▶ [Activity]:
Write out the full set of records exactly. Any pictures in them do not belong in the copy.

[Saved entries]
----------

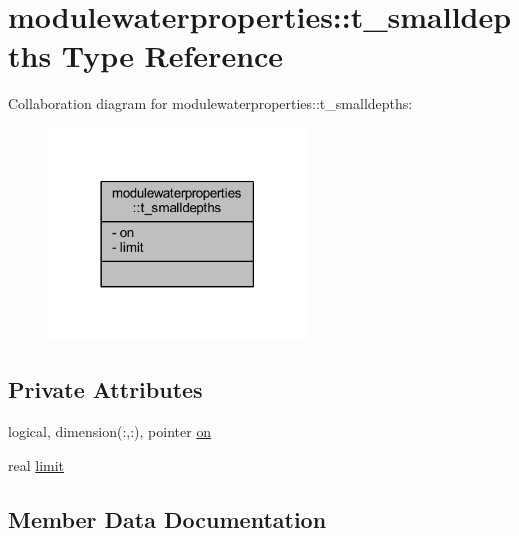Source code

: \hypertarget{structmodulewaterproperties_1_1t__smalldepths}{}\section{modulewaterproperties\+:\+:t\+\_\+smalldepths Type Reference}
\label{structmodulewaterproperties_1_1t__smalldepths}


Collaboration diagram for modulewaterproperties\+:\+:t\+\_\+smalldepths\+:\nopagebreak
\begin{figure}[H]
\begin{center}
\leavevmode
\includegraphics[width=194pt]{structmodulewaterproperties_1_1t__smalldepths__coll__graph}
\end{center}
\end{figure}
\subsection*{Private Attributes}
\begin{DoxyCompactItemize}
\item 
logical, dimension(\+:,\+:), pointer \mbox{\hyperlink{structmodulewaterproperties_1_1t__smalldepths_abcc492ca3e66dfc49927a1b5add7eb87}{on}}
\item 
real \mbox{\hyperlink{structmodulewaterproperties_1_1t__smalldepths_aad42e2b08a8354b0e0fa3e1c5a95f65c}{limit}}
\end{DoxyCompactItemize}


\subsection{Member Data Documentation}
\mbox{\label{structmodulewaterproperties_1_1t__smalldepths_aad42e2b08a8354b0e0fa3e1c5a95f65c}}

----------

▶ [Result of the exercise]:
Source code

: \hypertarget{structmodulewaterproperties_1_1t__smalldepths}{}\section{modulewaterproperties\+:\+:t\+\_\+smalldepths Type Reference}
\label{structmodulewaterproperties_1_1t__smalldepths}


Collaboration diagram for modulewaterproperties\+:\+:t\+\_\+smalldepths\+:\nopagebreak
\begin{figure}[H]
\begin{center}
\leavevmode
\includegraphics[width=194pt]{structmodulewaterproperties_1_1t__smalldepths__coll__graph}
\end{center}
\end{figure}
\subsection*{Private Attributes}
\begin{DoxyCompactItemize}
\item 
logical, dimension(\+:,\+:), pointer \mbox{\hyperlink{structmodulewaterproperties_1_1t__smalldepths_abcc492ca3e66dfc49927a1b5add7eb87}{on}}
\item 
real \mbox{\hyperlink{structmodulewaterproperties_1_1t__smalldepths_aad42e2b08a8354b0e0fa3e1c5a95f65c}{limit}}
\end{DoxyCompactItemize}


\subsection{Member Data Documentation}
\mbox{\label{structmodulewaterproperties_1_1t__smalldepths_aad42e2b08a8354b0e0fa3e1c5a95f65c}}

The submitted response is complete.